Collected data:

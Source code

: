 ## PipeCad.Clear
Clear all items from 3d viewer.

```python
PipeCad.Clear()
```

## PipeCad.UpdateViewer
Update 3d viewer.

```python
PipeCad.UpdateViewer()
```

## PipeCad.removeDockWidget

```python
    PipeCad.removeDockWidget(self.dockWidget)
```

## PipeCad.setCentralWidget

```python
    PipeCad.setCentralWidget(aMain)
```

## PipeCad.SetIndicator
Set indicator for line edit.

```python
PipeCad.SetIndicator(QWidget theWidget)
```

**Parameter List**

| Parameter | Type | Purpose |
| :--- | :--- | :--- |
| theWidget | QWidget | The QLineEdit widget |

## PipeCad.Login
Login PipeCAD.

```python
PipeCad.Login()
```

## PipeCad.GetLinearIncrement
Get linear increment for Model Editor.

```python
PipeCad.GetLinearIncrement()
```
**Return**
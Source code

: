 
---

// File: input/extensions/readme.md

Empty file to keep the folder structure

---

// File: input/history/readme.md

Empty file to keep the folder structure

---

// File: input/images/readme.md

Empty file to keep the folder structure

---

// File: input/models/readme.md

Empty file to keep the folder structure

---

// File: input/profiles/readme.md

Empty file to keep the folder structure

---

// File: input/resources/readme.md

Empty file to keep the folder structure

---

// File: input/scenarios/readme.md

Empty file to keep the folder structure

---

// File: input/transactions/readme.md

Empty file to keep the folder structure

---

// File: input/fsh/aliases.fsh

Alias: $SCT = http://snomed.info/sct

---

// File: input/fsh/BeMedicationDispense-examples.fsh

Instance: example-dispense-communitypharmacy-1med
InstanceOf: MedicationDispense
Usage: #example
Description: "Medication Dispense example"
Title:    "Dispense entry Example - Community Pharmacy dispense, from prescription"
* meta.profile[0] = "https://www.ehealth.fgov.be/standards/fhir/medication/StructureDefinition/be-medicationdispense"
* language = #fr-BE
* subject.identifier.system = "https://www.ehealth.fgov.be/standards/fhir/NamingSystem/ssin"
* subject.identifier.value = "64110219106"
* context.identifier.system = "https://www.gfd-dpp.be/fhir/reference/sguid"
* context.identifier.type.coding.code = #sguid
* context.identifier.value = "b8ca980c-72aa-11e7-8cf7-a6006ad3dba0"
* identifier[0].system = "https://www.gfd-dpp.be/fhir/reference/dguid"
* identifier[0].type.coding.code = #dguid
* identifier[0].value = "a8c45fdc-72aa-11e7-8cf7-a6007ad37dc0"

→ **ACTIVITY**
Isolate the lines above that contain the word "readme" and copy them.

→ **SOLUTION**
// File: input/extensions/readme.md
// File: input/history/readme.md
// File: input/images/readme.md
// File: input/models/readme.md
// File: input/profiles/readme.md
// File: input/resources/readme.md
// File: input/scenarios/readme.md
// File: input/transactions/readme.md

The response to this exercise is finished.